The nurse enters the room of a female client diagnosed with SLE and finds the client crying. Which statement is the most therapeutic response?
- A. I know you are upset, but stress makes the SLE worse.
- B. Please explain to me why you are crying.
- C. I recommend going to an SLE support group.
- D. I see you are crying. We can talk if you would like.
Correct Answer: D
Rationale: Acknowledging crying and offering to talk is therapeutic, encouraging emotional expression. Linking stress to SLE, demanding explanations, or suggesting groups are less supportive.
The client diagnosed with an anaphylactic reaction is admitted to the emergency department. Which assessment data indicate the client is not responding to the treatment?
- A. The client has a urinary output of 120 mL in two (2) hours.
- B. The client has an AP of 110 and a BP of 90/60.
- C. The client has clear breath sounds and an RR of 26.
- D. The client has hyperactive bowel sounds.
Correct Answer: B
Rationale: Hypotension (BP 90/60) and tachycardia (AP 110) indicate ongoing anaphylaxis despite treatment. Normal urine output, clear lungs, and bowel sounds suggest improvement.

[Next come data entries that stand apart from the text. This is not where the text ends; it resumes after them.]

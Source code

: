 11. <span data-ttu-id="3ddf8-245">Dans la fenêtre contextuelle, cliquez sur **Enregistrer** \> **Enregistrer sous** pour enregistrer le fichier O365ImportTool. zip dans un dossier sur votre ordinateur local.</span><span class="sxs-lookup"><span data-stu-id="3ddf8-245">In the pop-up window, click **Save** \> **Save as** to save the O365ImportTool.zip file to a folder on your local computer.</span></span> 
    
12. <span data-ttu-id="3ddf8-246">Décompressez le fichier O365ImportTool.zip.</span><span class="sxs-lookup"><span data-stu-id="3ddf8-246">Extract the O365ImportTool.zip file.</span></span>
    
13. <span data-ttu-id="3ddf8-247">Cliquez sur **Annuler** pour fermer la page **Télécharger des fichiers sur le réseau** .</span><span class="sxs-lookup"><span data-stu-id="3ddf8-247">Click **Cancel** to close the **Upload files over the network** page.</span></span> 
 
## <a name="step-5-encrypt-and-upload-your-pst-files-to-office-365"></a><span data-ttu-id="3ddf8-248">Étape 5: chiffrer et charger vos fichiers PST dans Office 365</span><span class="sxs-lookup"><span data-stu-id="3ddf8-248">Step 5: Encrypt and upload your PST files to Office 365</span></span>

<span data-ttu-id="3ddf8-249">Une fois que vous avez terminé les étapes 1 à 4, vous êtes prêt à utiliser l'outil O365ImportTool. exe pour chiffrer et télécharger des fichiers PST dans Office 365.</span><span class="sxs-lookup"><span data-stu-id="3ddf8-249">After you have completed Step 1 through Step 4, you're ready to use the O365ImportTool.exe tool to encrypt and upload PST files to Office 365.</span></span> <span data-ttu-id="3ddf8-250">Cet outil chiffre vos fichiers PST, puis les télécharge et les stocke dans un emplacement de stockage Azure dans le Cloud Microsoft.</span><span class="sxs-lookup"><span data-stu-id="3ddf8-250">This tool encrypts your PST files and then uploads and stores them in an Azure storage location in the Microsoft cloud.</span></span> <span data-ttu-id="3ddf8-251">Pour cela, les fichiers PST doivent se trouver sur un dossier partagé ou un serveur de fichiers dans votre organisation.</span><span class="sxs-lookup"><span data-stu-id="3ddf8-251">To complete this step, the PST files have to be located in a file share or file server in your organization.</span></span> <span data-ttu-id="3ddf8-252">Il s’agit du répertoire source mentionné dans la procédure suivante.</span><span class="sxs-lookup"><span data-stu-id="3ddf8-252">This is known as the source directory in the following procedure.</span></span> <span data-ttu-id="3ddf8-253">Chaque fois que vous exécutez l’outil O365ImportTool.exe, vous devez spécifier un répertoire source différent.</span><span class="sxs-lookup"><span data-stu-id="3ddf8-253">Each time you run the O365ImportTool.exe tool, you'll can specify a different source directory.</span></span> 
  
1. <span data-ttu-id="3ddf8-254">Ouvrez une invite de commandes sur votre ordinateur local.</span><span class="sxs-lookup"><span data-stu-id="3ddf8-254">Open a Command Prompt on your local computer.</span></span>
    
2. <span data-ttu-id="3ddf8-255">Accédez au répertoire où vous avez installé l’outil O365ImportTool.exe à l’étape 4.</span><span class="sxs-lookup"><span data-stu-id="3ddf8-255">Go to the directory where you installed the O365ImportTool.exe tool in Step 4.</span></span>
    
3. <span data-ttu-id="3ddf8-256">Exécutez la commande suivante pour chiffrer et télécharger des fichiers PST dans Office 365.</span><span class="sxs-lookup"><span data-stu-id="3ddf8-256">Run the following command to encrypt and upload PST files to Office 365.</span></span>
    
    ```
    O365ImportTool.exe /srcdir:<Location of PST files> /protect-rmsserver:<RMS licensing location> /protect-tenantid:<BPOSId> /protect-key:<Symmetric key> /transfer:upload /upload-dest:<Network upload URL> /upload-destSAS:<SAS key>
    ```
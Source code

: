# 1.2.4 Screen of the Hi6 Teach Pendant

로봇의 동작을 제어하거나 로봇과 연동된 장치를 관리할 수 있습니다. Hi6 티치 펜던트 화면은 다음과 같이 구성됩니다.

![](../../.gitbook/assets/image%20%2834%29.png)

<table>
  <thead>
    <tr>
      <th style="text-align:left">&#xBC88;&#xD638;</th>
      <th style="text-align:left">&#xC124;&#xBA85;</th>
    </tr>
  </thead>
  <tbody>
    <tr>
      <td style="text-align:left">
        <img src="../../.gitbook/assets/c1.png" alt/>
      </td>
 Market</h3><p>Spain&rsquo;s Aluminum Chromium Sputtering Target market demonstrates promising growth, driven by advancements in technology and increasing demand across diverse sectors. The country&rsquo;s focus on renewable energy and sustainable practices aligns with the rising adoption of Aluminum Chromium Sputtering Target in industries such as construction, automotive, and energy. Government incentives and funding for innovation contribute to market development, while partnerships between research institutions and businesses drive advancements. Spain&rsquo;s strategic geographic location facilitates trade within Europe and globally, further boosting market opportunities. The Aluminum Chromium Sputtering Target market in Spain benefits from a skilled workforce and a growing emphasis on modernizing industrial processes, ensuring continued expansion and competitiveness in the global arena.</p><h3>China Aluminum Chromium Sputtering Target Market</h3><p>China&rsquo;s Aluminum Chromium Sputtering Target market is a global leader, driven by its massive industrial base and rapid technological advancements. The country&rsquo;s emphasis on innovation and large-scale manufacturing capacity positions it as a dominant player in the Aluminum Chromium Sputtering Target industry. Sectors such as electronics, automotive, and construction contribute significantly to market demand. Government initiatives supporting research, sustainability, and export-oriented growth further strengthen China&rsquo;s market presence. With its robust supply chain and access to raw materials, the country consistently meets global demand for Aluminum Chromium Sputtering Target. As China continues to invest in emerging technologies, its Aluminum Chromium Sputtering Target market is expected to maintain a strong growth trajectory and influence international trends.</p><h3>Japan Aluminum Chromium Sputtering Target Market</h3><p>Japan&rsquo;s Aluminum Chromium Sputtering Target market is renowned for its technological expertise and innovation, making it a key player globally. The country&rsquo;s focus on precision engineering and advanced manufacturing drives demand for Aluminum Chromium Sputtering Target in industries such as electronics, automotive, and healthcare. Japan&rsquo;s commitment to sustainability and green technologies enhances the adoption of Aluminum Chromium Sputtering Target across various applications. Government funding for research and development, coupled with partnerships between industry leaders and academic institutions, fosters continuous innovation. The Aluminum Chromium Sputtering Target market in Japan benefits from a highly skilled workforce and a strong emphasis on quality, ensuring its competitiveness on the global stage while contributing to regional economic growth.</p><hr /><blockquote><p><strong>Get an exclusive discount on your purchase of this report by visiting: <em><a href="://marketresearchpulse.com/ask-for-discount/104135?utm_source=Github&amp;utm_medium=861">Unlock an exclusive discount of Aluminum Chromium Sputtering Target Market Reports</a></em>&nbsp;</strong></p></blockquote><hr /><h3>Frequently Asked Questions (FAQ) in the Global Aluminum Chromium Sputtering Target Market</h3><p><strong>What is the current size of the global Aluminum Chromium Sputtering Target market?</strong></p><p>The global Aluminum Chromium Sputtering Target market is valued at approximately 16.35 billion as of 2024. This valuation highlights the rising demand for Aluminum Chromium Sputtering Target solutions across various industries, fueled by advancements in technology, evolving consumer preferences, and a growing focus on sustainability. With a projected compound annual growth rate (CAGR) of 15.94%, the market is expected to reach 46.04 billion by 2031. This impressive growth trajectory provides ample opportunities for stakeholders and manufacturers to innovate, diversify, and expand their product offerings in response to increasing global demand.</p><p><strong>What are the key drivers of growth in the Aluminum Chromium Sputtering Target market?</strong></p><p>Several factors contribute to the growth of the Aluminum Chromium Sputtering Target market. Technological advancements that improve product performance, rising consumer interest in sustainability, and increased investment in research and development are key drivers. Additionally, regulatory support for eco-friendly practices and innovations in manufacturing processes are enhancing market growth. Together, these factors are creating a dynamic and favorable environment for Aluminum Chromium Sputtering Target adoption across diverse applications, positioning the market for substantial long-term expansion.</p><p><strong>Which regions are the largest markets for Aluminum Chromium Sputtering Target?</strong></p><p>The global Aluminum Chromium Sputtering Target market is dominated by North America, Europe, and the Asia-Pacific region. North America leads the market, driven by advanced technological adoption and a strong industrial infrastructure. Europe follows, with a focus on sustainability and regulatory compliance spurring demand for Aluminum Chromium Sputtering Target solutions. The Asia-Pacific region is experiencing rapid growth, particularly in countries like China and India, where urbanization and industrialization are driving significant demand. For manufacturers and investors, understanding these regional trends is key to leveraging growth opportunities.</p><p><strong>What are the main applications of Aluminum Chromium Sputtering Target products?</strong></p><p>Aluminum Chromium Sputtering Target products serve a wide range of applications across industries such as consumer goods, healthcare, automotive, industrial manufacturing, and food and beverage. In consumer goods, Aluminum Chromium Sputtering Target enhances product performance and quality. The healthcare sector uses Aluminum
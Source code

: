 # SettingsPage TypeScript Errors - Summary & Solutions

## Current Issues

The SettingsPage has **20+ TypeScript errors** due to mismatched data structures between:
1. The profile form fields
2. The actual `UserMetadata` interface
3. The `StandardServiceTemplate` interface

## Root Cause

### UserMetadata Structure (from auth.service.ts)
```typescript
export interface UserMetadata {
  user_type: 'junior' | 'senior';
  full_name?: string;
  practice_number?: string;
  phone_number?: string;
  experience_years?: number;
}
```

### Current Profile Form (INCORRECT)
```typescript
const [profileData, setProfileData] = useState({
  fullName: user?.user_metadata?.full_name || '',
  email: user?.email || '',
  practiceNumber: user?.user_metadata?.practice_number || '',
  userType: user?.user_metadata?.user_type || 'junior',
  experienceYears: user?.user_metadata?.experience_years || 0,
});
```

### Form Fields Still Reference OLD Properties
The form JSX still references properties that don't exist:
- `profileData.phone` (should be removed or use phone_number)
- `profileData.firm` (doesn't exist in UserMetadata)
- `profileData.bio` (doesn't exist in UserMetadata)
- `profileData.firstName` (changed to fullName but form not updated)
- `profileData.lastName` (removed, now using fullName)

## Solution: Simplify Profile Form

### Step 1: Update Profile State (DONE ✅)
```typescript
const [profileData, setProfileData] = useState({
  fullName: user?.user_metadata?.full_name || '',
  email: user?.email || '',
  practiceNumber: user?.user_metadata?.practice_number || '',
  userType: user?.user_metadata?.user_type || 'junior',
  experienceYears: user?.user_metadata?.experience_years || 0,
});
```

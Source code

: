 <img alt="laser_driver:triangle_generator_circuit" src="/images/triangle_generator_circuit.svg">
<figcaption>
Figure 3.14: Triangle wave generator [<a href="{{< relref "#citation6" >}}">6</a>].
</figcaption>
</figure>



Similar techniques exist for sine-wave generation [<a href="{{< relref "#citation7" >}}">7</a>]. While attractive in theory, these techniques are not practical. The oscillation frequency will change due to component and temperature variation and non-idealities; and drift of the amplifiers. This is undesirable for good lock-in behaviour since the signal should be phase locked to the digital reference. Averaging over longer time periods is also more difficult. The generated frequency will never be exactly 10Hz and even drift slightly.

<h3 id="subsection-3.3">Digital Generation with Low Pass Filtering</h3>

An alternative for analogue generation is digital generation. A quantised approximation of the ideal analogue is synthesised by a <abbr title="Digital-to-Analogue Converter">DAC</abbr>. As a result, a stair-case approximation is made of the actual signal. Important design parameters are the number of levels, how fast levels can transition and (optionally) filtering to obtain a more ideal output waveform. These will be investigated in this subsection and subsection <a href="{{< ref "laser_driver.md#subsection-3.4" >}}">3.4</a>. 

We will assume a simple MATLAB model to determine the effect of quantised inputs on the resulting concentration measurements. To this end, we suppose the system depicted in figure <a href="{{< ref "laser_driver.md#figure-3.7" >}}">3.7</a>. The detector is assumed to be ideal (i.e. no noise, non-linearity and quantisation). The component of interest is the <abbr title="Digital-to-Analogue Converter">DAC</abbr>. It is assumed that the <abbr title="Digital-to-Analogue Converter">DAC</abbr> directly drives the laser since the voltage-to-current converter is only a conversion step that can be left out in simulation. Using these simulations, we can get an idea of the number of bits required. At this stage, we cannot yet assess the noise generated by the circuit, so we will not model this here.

The client diagnosed with Multiple Organ Dysfunction Syndrome (MODS) is admitted to the intensive care department. Which assessment data are most important for the nurse to collect/monitor?
- A. Lung sounds, heart sounds, and blood pressure.
- B. The client's psychological response to the illness.
- C. The client's family's expectations of the hospitalization.
- D. Amount of emesis, bile secretions, and mouth ulcers.
Correct Answer: A
Rationale: Lung sounds, heart sounds, and BP monitor respiratory, cardiac, and hemodynamic status, critical in MODS. Psychological, family, and GI data are secondary.
The client with RA has nontender, movable nodules in the subcutaneous tissue over the elbows and shoulders. Which statement is the scientific rationale for the nodules?
- A. The nodules indicate a rapidly progressive destruction of the affected tissue.
- B. The nodules are small amounts of synovial fluid that have become crystallized.
- C. The nodules are lymph nodes which have proliferated to try to fight the disease.
- D. The nodules present a favorable prognosis and mean the client is better.
Correct Answer: B
Rationale: RA nodules are granulomas, sometimes containing synovial fluid, due to chronic inflammation. They do not indicate rapid destruction, lymph node proliferation, or better prognosis.